As a global IT supplier seeking to make the society more sustainable, T-Systems bears a great responsibility. And the demand from our customers is very high too. They face numerous challenges in each of their sectors. At the same time, regulatory authorities across the globe are focusing on companies’ environmental performance. This means that sustainability strategies meeting the needs of authorities, customers, and investors will soon become important for all businesses. And the use of green IT services and products will become the new normal.

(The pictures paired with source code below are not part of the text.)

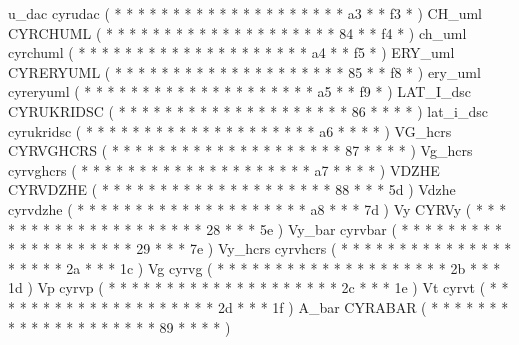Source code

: \makecod u_dac        cyrudac           ( *  *       *  *   *  *  *  *     *  *  *  *  *     *  *  *  *     *  *  *     a3  *  *    f3 *   )
\makeCOD CH_uml       CYRCHUML          ( *  *       *  *   *  *  *  *     *  *  *  *  *     *  *  *  *     *  *  *     84  *  *    f4 *   )
\makecod ch_uml       cyrchuml          ( *  *       *  *   *  *  *  *     *  *  *  *  *     *  *  *  *     *  *  *     a4  *  *    f5 *   )
\makeCOD ERY_uml      CYRERYUML         ( *  *       *  *   *  *  *  *     *  *  *  *  *     *  *  *  *     *  *  *     85  *  *    f8 *   )
\makecod ery_uml      cyreryuml         ( *  *       *  *   *  *  *  *     *  *  *  *  *     *  *  *  *     *  *  *     a5  *  *    f9 *   )
\makeCOD LAT_I_dsc    CYRUKRIDSC        ( *  *       *  *   *  *  *  *     *  *  *  *  *     *  *  *  *     *  *  *     86  *  *    *  *   )
\makecod lat_i_dsc    cyrukridsc        ( *  *       *  *   *  *  *  *     *  *  *  *  *     *  *  *  *     *  *  *     a6  *  *    *  *   )
\makeCOD VG_hcrs      CYRVGHCRS         ( *  *       *  *   *  *  *  *     *  *  *  *  *     *  *  *  *     *  *  *     87  *  *    *  *   )
\makecod Vg_hcrs      cyrvghcrs         ( *  *       *  *   *  *  *  *     *  *  *  *  *     *  *  *  *     *  *  *     a7  *  *    *  *   )
\makeCOD VDZHE        CYRVDZHE          ( *  *       *  *   *  *  *  *     *  *  *  *  *     *  *  *  *     *  *  *     88  *  *    *  5d  )
\makecod Vdzhe        cyrvdzhe          ( *  *       *  *   *  *  *  *     *  *  *  *  *     *  *  *  *     *  *  *     a8  *  *    *  7d  )
%
\makechr Vy           CYRVy             ( *  *       *  *   *  *  *  *     *  *  *  *  *     *  *  *  *     *  *  *     28  *  *    *  5e  )
\makechr Vy_bar       cyrvbar           ( *  *       *  *   *  *  *  *     *  *  *  *  *     *  *  *  *     *  *  *     29  *  *    *  7e  )
\makechr Vy_hcrs      cyrvhcrs          ( *  *       *  *   *  *  *  *     *  *  *  *  *     *  *  *  *     *  *  *     2a  *  *    *  1c  )
\makechr Vg           cyrvg             ( *  *       *  *   *  *  *  *     *  *  *  *  *     *  *  *  *     *  *  *     2b  *  *    *  1d  )
\makechr Vp           cyrvp             ( *  *       *  *   *  *  *  *     *  *  *  *  *     *  *  *  *     *  *  *     2c  *  *    *  1e  )
\makechr Vt           cyrvt             ( *  *       *  *   *  *  *  *     *  *  *  *  *     *  *  *  *     *  *  *     2d  *  *    *  1f  )
\makeCOD A_bar        CYRABAR           ( *  *       *  *   *  *  *  *     *  *  *  *  *     *  *  *  *     *  *  *     89  *  *    *  *   )
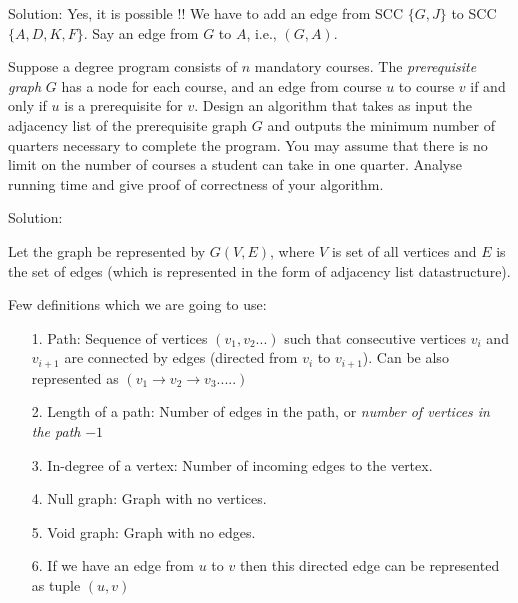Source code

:\documentclass[answers]{exam}
\begin{document}
\begin{questions}
\begin{parts}
\begin{solution}
Solution: Yes, it is possible !! We have to add an edge from SCC $ \{G,J\}$ to SCC $\{A,D,K,F\}$. Say an edge from $G$ to $A$, i.e., $(G,A)$.
\end{solution}

\end{parts}





\vspace{0.3in}













\question[18] Suppose a degree program consists of $n$ mandatory courses.
The {\em prerequisite graph} $G$ has a node for each course, and an edge from course $u$ to course $v$ if and only if $u$ is a prerequisite for $v$. Design an algorithm that takes as input the adjacency list of the prerequisite graph $G$ and outputs the minimum number of quarters necessary to complete the program. You may assume that there is no limit on the number of courses a student can take in one quarter. 
Analyse running time and give proof of correctness of your algorithm.

\begin{solution}
Solution: 

Let the graph be represented by $G(V,E)$, where $V$ is set of all vertices and $E$ is the set of edges (which is represented in the form of adjacency list datastructure).

Few definitions which we are going to use:
\begin{enumerate}
    \item [1.]Path: Sequence of vertices $(v_1,v_2...)$ such that consecutive vertices $v_i$ and $v_{i+1}$ are connected by edges (directed from $v_i$ to $v_{i+1}$).
    Can be also represented as $(v_1\rightarrow  v_2 \rightarrow v_3.....)$
    \item [2.] Length of a path: Number of edges in the path, or \textit{number of vertices in the path} $ -1$
    \item [3.]In-degree of a vertex: Number of incoming edges to the vertex.
    \item [4.]Null graph: Graph with no vertices.
    \item [5.]Void graph: Graph with no edges.
    \item [6.] If we have an edge from $u$ to $v$ then this directed edge can be represented as tuple $(u,v)$
\end{enumerate}


\end{solution}
\end{questions}
\end{document}
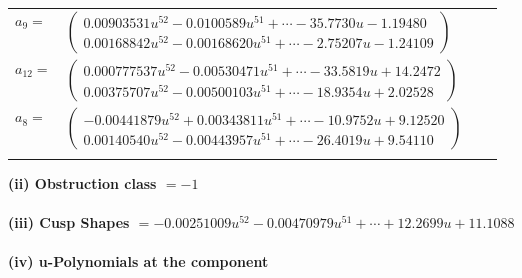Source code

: \documentclass[1p]{elsarticle_modified}
\theoremstyle{definition}
\begin{document}
\begin{tabular}{m{7pt} m{180pt} m{7pt} m{180pt} }
\flushright $a_{9}=$&$\begin{pmatrix}0.00903531 u^{52}-0.0100589 u^{51}+\cdots-35.7730 u-1.19480\\0.00168842 u^{52}-0.00168620 u^{51}+\cdots-2.75207 u-1.24109\end{pmatrix}$ \\
\flushright $a_{12}=$&$\begin{pmatrix}0.000777537 u^{52}-0.00530471 u^{51}+\cdots-33.5819 u+14.2472\\0.00375707 u^{52}-0.00500103 u^{51}+\cdots-18.9354 u+2.02528\end{pmatrix}$ \\
\flushright $a_{8}=$&$\begin{pmatrix}-0.00441879 u^{52}+0.00343811 u^{51}+\cdots-10.9752 u+9.12520\\0.00140540 u^{52}-0.00443957 u^{51}+\cdots-26.4019 u+9.54110\end{pmatrix}$\\&\end{tabular}
\flushleft \textbf{(ii) Obstruction class $= -1$}\\~\\
\flushleft \textbf{(iii) Cusp Shapes $= -0.00251009 u^{52}-0.00470979 u^{51}+\cdots+12.2699 u+11.1088$}\\~\\
\newpage\renewcommand{\arraystretch}{1}
\flushleft \textbf{(iv) u-Polynomials at the component}\newline \\
\end{document}
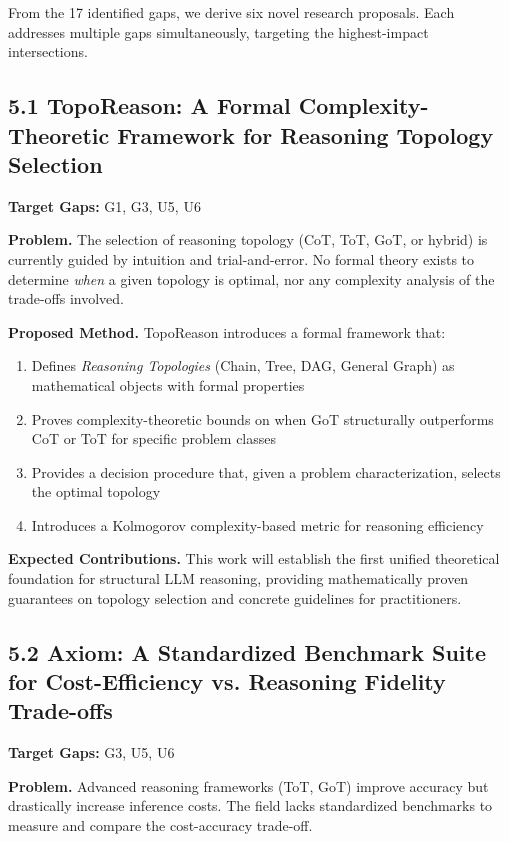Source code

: \documentclass[11pt,a4paper]{article}
\begin{document}
From the 17 identified gaps, we derive six novel research proposals. Each addresses multiple gaps simultaneously, targeting the highest-impact intersections.

\subsection{5.1 TopoReason: A Formal Complexity-Theoretic Framework for Reasoning Topology Selection}

\textbf{Target Gaps:} G1, G3, U5, U6

\textbf{Problem.} The selection of reasoning topology (CoT, ToT, GoT, or hybrid) is currently guided by intuition and trial-and-error. No formal theory exists to determine \textit{when} a given topology is optimal, nor any complexity analysis of the trade-offs involved.

\textbf{Proposed Method.} TopoReason introduces a formal framework that:
\begin{enumerate}
  \item Defines \textit{Reasoning Topologies} (Chain, Tree, DAG, General Graph) as mathematical objects with formal properties
  \item Proves complexity-theoretic bounds on when GoT structurally outperforms CoT or ToT for specific problem classes
  \item Provides a decision procedure that, given a problem characterization, selects the optimal topology
  \item Introduces a Kolmogorov complexity-based metric for reasoning efficiency
\end{enumerate}

\textbf{Expected Contributions.} This work will establish the first unified theoretical foundation for structural LLM reasoning, providing mathematically proven guarantees on topology selection and concrete guidelines for practitioners.

\subsection{5.2 Axiom: A Standardized Benchmark Suite for Cost-Efficiency vs. Reasoning Fidelity Trade-offs}

\textbf{Target Gaps:} G3, U5, U6

\textbf{Problem.} Advanced reasoning frameworks (ToT, GoT) improve accuracy but drastically increase inference costs. The field lacks standardized benchmarks to measure and compare the cost-accuracy trade-off.
\end{document}
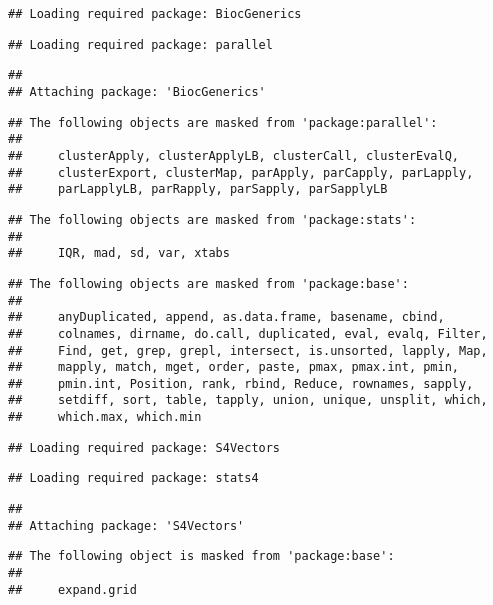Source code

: \documentclass[]{article}
\begin{document}
\begin{verbatim}
## Loading required package: BiocGenerics
\end{verbatim}

\begin{verbatim}
## Loading required package: parallel
\end{verbatim}

\begin{verbatim}
## 
## Attaching package: 'BiocGenerics'
\end{verbatim}

\begin{verbatim}
## The following objects are masked from 'package:parallel':
## 
##     clusterApply, clusterApplyLB, clusterCall, clusterEvalQ,
##     clusterExport, clusterMap, parApply, parCapply, parLapply,
##     parLapplyLB, parRapply, parSapply, parSapplyLB
\end{verbatim}

\begin{verbatim}
## The following objects are masked from 'package:stats':
## 
##     IQR, mad, sd, var, xtabs
\end{verbatim}

\begin{verbatim}
## The following objects are masked from 'package:base':
## 
##     anyDuplicated, append, as.data.frame, basename, cbind,
##     colnames, dirname, do.call, duplicated, eval, evalq, Filter,
##     Find, get, grep, grepl, intersect, is.unsorted, lapply, Map,
##     mapply, match, mget, order, paste, pmax, pmax.int, pmin,
##     pmin.int, Position, rank, rbind, Reduce, rownames, sapply,
##     setdiff, sort, table, tapply, union, unique, unsplit, which,
##     which.max, which.min
\end{verbatim}

\begin{verbatim}
## Loading required package: S4Vectors
\end{verbatim}

\begin{verbatim}
## Loading required package: stats4
\end{verbatim}

\begin{verbatim}
## 
## Attaching package: 'S4Vectors'
\end{verbatim}

\begin{verbatim}
## The following object is masked from 'package:base':
## 
##     expand.grid
\end{verbatim}
\end{document}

As such, T-Systems has unconditionally committed itself to the ambitious climate objectives of Deutsche Telekom, making its own contribution with a special program. Among other things, T-Systems is converting its entire fleet of business vehicles worldwide to electric cars from this year on. This alone will reduce our CO2 emissions by around 1,000 tons per year. Not only do we want to be carbon-neutral by 2025 (Scope 1 & 2), but we also plan to extend this climate neutrality to the entire value chain by 2040 (Scope 3). And thus, we would like our suppliers to achieve green zero in the production and use of our products. After all, ICT and digitalization are two of the key factors for businesses to reduce their emissions - but this starts with the efficiency of our very own T-Systems data centers.
For this reason, in 2021 we joined the climate neutrality pact for data centers, an agreement between data-center operators and trade associations who have committed to the European Green Deal, which is perhaps the most ambitious agenda the EU has ever set. We are, therefore, taking a further step by committing to green technology and climate neutrality.
Our series of articles in this issue of our customer magazine Future Practice shows just how we are helping our customers with their climate neutrality ambitions – across a wide range of industries. The global retail sector on the cusp of the metaverse is just one example of this. Others include our global mobility, which continues to connect us through individual transport (think cars), as well as farms, which, in light of climate change, need to prevent bad harvests with increasing urgency.
We therefore know, for example, that on-premises SAP systems are not only cost-, time-, and resource-intensive, but also generally responsible for higher carbon emissions. They are often designed for a peak load with capacity resources, which are rarely ever used. The example of one of our collaborations with Google shows what’s happening instead – and how the SAP Data Migration Factory from T-Systems is opening the doors to a sovereign cloud at the same time.
However, zero-emission cloud services are just one of the objectives that we can achieve faster together – of that, I’m sure. Provided you speak the same language. The example of consistent data exchange from Catena-X, the international network for the automotive value creation chain, shows how Bosch and T-Systems are collaborating in this regard. With the #GreenMagenta label, we are continuously working on the certification of further products and IT services that help to reduce CO2. We currently have more than 14 of these in the business customer segment alone.
Plus, the example of a project by Leipzig University and Obstland AG in Saxony, which uses TSystems’ Innovation Center, shows how the cloud, IoT, blockchain, sensors, and, at the end of the day, big data analytics, help make it possible to produce millions of tons of fruit and vegetables in a more reliable way and thereby make farm crop yields more reliable across the globe. As always, before we go big, we’re starting small – and in this case, specifically with a single apple tree.